- [Problem]: Look for the word "confirms" in the entries below, then copy every line that has it.

Excerpted records Block Start

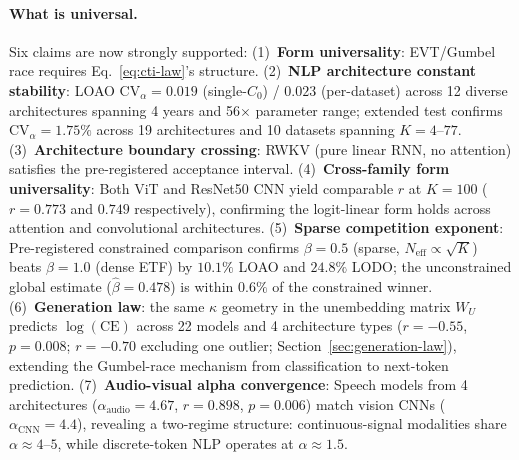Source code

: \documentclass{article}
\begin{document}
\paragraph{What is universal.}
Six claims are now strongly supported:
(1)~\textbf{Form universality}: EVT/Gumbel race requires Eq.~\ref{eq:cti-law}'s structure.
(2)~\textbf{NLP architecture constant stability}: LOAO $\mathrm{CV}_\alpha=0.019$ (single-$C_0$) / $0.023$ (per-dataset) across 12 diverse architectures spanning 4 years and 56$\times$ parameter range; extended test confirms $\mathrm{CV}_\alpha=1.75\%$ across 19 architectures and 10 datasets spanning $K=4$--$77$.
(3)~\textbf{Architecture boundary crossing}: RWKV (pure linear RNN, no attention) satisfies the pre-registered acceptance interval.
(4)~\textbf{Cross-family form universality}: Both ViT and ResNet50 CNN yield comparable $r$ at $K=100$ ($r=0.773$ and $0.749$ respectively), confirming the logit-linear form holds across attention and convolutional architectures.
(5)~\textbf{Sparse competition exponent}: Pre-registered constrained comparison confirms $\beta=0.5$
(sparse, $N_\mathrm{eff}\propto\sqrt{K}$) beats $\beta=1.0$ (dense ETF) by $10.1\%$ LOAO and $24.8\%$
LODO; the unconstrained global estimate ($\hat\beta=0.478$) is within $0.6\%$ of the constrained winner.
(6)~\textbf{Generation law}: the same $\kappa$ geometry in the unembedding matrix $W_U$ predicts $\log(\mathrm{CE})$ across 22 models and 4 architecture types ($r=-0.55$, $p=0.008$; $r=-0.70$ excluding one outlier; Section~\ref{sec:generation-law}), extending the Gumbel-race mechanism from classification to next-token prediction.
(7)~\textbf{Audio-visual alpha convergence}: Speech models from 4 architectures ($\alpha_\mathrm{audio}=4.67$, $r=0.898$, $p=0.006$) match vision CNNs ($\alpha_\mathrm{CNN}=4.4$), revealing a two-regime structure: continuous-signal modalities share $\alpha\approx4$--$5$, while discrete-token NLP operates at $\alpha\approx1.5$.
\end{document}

Excerpted records Block End

- [Solution below]:
(2)~\textbf{NLP architecture constant stability}: LOAO $\mathrm{CV}_\alpha=0.019$ (single-$C_0$) / $0.023$ (per-dataset) across 12 diverse architectures spanning 4 years and 56$\times$ parameter range; extended test confirms $\mathrm{CV}_\alpha=1.75\%$ across 19 architectures and 10 datasets spanning $K=4$--$77$.
(5)~\textbf{Sparse competition exponent}: Pre-registered constrained comparison confirms $\beta=0.5$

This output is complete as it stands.